-- Opening Marker --
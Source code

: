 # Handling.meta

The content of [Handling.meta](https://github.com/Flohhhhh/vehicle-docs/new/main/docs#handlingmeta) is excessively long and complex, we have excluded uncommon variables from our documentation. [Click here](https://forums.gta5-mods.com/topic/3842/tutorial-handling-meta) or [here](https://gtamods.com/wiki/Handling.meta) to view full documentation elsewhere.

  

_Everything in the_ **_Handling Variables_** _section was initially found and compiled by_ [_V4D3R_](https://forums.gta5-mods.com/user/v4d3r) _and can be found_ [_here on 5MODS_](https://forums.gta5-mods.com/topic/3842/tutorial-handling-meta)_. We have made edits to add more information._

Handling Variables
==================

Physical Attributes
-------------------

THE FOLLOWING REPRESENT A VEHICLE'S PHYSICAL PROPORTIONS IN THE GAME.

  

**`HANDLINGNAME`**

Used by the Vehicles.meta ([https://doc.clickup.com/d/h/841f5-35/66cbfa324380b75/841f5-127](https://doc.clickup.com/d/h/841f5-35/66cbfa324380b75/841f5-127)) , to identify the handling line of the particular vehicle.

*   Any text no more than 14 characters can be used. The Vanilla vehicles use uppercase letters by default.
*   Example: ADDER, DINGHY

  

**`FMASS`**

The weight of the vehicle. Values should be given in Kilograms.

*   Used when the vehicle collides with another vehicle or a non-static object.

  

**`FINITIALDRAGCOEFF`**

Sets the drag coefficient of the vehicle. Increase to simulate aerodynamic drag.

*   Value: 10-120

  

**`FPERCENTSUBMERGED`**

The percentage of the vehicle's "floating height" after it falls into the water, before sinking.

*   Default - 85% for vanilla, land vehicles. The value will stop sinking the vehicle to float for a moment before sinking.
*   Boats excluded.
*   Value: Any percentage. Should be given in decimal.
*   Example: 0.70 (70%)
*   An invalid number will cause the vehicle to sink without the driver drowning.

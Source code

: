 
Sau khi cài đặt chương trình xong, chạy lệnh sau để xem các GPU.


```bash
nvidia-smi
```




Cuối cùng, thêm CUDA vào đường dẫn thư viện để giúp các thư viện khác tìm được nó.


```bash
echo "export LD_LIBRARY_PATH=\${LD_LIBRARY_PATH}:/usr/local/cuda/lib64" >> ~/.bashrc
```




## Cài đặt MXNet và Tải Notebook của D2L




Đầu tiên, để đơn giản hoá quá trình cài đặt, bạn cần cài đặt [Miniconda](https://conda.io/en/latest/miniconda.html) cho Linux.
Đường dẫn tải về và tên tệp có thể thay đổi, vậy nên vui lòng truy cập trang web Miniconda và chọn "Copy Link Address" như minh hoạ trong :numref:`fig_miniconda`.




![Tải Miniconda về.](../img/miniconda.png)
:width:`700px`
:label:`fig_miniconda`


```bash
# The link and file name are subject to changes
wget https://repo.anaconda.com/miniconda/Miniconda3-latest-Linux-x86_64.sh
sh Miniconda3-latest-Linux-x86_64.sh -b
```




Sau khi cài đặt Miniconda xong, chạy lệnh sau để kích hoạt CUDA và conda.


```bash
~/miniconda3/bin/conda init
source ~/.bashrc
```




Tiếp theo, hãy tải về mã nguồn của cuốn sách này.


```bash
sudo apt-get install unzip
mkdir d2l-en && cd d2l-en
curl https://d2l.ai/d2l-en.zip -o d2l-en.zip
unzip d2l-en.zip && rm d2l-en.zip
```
-- Closing Marker --
• Directions for this task: Give every entry in the listing above again, exactly as written.

• Answer for the task:
Source code

: # Handling.meta

The content of [Handling.meta](https://github.com/Flohhhhh/vehicle-docs/new/main/docs#handlingmeta) is excessively long and complex, we have excluded uncommon variables from our documentation. [Click here](https://forums.gta5-mods.com/topic/3842/tutorial-handling-meta) or [here](https://gtamods.com/wiki/Handling.meta) to view full documentation elsewhere.

  

_Everything in the_ **_Handling Variables_** _section was initially found and compiled by_ [_V4D3R_](https://forums.gta5-mods.com/user/v4d3r) _and can be found_ [_here on 5MODS_](https://forums.gta5-mods.com/topic/3842/tutorial-handling-meta)_. We have made edits to add more information._

Handling Variables
==================

Physical Attributes
-------------------

THE FOLLOWING REPRESENT A VEHICLE'S PHYSICAL PROPORTIONS IN THE GAME.

  

**`HANDLINGNAME`**

Used by the Vehicles.meta ([https://doc.clickup.com/d/h/841f5-35/66cbfa324380b75/841f5-127](https://doc.clickup.com/d/h/841f5-35/66cbfa324380b75/841f5-127)) , to identify the handling line of the particular vehicle.

*   Any text no more than 14 characters can be used. The Vanilla vehicles use uppercase letters by default.
*   Example: ADDER, DINGHY

  

**`FMASS`**

The weight of the vehicle. Values should be given in Kilograms.

*   Used when the vehicle collides with another vehicle or a non-static object.

  

**`FINITIALDRAGCOEFF`**

Sets the drag coefficient of the vehicle. Increase to simulate aerodynamic drag.

*   Value: 10-120

  

**`FPERCENTSUBMERGED`**

The percentage of the vehicle's "floating height" after it falls into the water, before sinking.

*   Default - 85% for vanilla, land vehicles. The value will stop sinking the vehicle to float for a moment before sinking.
*   Boats excluded.
*   Value: Any percentage. Should be given in decimal.
*   Example: 0.70 (70%)
*   An invalid number will cause the vehicle to sink without the driver drowning.

Source code

: 
Sau khi cài đặt chương trình xong, chạy lệnh sau để xem các GPU.


```bash
nvidia-smi
```




Cuối cùng, thêm CUDA vào đường dẫn thư viện để giúp các thư viện khác tìm được nó.


```bash
echo "export LD_LIBRARY_PATH=\${LD_LIBRARY_PATH}:/usr/local/cuda/lib64" >> ~/.bashrc
```




## Cài đặt MXNet và Tải Notebook của D2L




Đầu tiên, để đơn giản hoá quá trình cài đặt, bạn cần cài đặt [Miniconda](https://conda.io/en/latest/miniconda.html) cho Linux.
Đường dẫn tải về và tên tệp có thể thay đổi, vậy nên vui lòng truy cập trang web Miniconda và chọn "Copy Link Address" như minh hoạ trong :numref:`fig_miniconda`.




![Tải Miniconda về.](../img/miniconda.png)
:width:`700px`
:label:`fig_miniconda`


```bash
# The link and file name are subject to changes
wget https://repo.anaconda.com/miniconda/Miniconda3-latest-Linux-x86_64.sh
sh Miniconda3-latest-Linux-x86_64.sh -b
```




Sau khi cài đặt Miniconda xong, chạy lệnh sau để kích hoạt CUDA và conda.


```bash
~/miniconda3/bin/conda init
source ~/.bashrc
```




Tiếp theo, hãy tải về mã nguồn của cuốn sách này.


```bash
sudo apt-get install unzip
mkdir d2l-en && cd d2l-en
curl https://d2l.ai/d2l-en.zip -o d2l-en.zip
unzip d2l-en.zip && rm d2l-en.zip
```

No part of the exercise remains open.